#### Problem:
Retrieve all lines below that have the string "liste".

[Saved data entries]
———

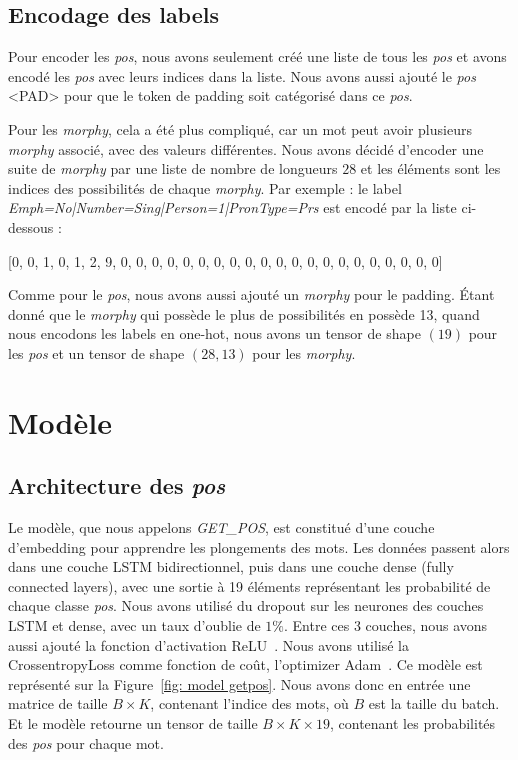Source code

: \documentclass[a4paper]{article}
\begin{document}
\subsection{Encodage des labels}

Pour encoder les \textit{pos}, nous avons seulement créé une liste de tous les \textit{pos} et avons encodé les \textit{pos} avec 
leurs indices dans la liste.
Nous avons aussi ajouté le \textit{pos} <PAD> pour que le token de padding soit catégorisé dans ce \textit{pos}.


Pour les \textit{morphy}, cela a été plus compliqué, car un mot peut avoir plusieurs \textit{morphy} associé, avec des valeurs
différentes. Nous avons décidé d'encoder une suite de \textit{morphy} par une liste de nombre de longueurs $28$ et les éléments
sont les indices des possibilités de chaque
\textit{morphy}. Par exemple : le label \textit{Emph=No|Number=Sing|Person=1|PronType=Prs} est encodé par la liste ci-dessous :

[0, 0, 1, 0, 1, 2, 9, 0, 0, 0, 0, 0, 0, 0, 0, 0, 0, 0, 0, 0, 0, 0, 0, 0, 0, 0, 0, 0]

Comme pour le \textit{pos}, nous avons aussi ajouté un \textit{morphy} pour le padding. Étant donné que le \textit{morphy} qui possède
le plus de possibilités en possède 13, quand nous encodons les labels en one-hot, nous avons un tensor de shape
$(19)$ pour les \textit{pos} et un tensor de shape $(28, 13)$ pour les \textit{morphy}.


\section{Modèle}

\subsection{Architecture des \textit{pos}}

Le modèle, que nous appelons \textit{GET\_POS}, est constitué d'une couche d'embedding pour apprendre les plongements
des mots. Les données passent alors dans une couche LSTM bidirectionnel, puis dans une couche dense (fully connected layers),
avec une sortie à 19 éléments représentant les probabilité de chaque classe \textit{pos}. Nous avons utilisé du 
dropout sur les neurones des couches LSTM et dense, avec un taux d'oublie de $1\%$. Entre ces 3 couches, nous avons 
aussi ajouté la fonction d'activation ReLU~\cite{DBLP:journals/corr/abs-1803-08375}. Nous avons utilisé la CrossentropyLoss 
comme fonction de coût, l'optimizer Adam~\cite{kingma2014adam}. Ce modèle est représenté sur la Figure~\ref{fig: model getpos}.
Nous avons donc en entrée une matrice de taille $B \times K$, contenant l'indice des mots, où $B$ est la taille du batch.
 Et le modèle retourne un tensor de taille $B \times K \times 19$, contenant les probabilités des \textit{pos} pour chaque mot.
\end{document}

———

#### Written answer:
Pour encoder les \textit{pos}, nous avons seulement créé une liste de tous les \textit{pos} et avons encodé les \textit{pos} avec 
leurs indices dans la liste.
différentes. Nous avons décidé d'encoder une suite de \textit{morphy} par une liste de nombre de longueurs $28$ et les éléments
\textit{morphy}. Par exemple : le label \textit{Emph=No|Number=Sing|Person=1|PronType=Prs} est encodé par la liste ci-dessous :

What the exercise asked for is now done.